Title: Investigating Multilingual Word Associations Networks with Link
Prediction

Location : LORIA, Vandoeuvre-lès-Nancy, France

Supervision :
-   Pr Karën FORT, Professor in Computer Science (SÉMAGRAMME, LORIA,
    Université de Lorraine) -- karen.fort@loria.fr
-   Hee-Soo Choi, PhD Student in Language Science (SÉMAGRAMME LORIA -
    Modélisation et Ressources, ATILF) -- hee-soo.choi@loria.fr
-   Dr Simon De Deyne, Senior Research Associate (Computational
    Cognitive Science Lab, University of Melbourne) --
    simon.dedeyne@unimelb.edu.au

Duration : 5 - 6 months (starting around March)

Prerequisites : Be a Master 2 student in NLP or Computational
Linguistics.
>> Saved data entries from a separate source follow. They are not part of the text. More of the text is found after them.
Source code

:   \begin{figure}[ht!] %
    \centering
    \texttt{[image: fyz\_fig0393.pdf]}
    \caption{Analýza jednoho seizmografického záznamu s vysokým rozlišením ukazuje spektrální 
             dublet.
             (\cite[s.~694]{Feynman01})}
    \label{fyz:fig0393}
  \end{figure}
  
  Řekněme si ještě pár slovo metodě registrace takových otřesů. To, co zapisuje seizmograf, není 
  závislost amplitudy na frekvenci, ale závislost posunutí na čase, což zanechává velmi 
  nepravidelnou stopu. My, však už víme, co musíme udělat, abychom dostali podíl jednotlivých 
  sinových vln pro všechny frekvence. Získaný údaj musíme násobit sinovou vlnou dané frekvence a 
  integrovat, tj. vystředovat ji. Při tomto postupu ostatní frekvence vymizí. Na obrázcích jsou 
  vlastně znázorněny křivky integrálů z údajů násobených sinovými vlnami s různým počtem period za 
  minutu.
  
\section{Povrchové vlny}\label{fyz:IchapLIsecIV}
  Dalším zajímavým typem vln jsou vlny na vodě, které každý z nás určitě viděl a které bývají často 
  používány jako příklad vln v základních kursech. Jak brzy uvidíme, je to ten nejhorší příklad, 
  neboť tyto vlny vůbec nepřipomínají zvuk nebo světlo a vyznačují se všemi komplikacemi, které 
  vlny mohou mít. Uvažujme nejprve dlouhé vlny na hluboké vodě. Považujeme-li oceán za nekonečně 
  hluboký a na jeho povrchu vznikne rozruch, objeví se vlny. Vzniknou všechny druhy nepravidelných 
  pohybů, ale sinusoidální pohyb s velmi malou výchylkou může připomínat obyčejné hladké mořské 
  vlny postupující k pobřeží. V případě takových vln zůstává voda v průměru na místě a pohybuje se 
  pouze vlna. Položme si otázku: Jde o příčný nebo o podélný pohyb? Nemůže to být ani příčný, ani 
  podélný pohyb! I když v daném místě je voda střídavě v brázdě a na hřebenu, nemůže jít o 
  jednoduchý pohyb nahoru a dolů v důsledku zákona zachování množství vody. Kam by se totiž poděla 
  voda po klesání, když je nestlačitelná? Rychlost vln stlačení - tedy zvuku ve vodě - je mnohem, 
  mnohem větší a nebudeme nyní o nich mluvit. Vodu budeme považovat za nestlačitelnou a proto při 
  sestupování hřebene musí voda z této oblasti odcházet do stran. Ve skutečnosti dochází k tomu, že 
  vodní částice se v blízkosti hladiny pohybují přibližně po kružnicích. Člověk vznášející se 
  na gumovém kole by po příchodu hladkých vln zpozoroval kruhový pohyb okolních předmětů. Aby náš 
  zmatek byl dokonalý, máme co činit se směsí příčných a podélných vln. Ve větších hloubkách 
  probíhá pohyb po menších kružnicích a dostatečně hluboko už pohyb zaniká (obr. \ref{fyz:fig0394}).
We expect the candidate to be proficient in Python
programming, rigorous in handling large amounts of data and interested
in linguistics.

To apply: Send CV and Master's grades to hee-soo.choi@loria.fr
An e-mail explaining your motivations is sufficient.

Please note: students from outside the Schengen zone should apply as
early as possible (applications must be accepted at least 2 months
before the internship start date) in order to obtain FSD authorization
for access to the research laboratory (LORIA).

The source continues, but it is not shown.